*** Opening of Given information ***

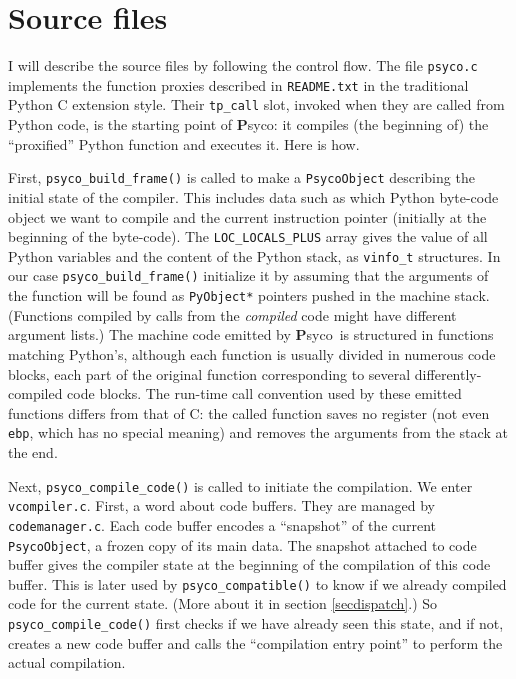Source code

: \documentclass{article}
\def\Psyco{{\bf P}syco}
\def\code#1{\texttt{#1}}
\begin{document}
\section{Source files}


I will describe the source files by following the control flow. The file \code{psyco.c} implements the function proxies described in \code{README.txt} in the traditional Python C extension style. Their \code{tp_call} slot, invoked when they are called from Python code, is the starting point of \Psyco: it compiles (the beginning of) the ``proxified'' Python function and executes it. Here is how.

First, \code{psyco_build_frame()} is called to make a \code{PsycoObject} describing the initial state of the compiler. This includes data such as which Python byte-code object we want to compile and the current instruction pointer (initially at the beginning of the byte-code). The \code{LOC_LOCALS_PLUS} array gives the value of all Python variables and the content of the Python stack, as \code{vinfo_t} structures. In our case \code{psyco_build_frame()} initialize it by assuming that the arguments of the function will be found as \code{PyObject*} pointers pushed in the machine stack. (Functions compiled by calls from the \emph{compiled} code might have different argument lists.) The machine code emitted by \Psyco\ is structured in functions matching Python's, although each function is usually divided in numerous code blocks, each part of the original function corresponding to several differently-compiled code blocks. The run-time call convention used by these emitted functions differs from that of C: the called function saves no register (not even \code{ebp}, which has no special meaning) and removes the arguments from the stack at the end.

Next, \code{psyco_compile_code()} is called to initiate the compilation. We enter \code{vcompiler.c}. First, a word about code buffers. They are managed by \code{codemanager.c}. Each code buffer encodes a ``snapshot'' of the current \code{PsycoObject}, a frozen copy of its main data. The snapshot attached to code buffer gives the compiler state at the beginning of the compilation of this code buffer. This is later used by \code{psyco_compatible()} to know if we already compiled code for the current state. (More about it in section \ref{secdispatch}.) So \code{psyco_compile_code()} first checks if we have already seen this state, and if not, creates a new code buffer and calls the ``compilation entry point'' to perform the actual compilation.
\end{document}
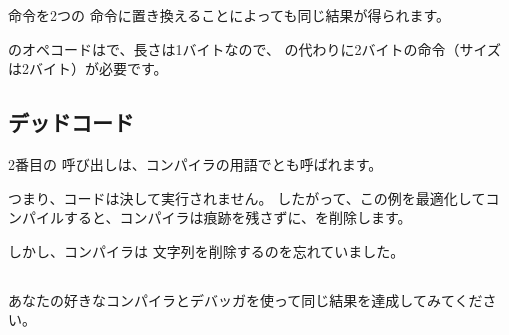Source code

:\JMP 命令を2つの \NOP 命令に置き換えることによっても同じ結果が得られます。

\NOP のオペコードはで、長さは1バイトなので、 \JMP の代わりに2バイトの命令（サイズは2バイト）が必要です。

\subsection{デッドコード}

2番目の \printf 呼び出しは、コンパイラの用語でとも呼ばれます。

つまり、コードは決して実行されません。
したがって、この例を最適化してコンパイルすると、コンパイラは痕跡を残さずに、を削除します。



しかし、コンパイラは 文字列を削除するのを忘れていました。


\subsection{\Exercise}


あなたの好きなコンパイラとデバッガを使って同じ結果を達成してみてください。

*** Close of Given information ***

Exercise objective → Read the entries and select each line where the word "subsection" is found.

Reply to the task →
\subsection{デッドコード}
\subsection{\Exercise}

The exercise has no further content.